→ Description of the task:
Count the lines in the records below that contain the word "begin", and give only that count.

****************

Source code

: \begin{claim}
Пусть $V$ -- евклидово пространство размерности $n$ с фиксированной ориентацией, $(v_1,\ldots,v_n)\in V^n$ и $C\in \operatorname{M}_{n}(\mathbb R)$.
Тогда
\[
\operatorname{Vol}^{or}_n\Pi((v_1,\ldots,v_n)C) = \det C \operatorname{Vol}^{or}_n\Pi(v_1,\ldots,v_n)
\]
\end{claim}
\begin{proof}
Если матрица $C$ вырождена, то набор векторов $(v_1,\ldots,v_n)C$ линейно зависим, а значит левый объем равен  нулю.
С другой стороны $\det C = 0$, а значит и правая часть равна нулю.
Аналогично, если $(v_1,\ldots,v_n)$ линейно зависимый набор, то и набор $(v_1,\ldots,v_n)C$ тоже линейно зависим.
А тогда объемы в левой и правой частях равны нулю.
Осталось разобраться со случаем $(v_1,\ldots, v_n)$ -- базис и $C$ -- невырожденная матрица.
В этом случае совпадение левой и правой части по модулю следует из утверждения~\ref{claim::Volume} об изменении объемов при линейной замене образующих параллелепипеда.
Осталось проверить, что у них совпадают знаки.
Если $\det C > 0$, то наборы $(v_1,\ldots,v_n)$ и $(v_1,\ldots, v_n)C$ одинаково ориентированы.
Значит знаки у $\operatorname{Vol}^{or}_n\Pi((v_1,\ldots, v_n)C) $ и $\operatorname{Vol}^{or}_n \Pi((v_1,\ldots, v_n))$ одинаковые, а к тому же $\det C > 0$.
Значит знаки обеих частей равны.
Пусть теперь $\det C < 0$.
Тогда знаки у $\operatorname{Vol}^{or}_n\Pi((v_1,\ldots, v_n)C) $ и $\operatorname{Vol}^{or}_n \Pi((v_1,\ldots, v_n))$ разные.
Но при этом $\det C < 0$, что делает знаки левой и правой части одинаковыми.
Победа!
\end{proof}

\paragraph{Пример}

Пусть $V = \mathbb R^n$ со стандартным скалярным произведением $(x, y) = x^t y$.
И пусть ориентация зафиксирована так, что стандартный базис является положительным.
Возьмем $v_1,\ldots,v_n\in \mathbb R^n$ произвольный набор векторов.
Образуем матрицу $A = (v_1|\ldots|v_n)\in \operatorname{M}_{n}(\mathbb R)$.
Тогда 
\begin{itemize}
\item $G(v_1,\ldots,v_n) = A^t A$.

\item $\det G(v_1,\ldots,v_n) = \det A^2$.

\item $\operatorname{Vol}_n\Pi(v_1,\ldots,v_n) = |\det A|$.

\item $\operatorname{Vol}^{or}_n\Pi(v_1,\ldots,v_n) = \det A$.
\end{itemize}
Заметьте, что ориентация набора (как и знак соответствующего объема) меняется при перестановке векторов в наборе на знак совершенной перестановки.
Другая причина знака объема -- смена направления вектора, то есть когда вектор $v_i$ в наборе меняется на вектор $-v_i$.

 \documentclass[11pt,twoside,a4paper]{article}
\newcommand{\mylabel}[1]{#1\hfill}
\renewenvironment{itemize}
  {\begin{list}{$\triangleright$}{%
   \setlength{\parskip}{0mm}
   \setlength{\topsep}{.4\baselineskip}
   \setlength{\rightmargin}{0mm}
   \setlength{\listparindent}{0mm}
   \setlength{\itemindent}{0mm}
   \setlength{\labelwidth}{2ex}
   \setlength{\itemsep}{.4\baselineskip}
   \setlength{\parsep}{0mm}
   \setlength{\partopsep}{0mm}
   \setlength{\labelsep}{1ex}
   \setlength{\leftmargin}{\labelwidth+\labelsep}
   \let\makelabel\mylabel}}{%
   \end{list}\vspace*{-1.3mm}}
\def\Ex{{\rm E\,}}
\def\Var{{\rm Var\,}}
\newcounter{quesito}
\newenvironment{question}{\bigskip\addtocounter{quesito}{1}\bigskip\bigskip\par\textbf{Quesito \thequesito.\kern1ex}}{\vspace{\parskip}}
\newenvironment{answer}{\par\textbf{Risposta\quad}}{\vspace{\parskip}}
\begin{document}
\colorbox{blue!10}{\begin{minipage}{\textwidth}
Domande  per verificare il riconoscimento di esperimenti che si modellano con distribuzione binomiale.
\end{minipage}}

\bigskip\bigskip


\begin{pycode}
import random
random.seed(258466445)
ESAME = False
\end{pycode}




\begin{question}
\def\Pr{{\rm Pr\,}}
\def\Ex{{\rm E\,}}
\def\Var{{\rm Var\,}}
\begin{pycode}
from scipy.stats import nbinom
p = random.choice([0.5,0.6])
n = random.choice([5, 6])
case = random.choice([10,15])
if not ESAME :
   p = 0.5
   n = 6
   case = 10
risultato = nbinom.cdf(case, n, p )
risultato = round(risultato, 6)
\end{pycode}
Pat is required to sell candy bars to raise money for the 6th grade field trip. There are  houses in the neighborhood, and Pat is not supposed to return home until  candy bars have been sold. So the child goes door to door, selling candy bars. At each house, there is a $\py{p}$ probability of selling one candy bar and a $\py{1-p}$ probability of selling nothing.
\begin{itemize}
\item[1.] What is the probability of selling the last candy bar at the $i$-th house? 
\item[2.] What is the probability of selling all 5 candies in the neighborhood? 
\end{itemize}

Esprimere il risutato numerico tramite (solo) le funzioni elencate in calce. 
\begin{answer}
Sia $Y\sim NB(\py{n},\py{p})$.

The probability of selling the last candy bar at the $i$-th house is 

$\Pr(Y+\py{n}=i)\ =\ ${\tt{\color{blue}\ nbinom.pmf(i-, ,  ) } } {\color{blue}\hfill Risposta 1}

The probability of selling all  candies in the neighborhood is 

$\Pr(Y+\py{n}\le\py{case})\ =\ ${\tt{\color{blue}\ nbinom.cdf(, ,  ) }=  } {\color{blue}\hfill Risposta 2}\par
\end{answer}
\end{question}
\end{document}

****************

→ Response to this exercise:
11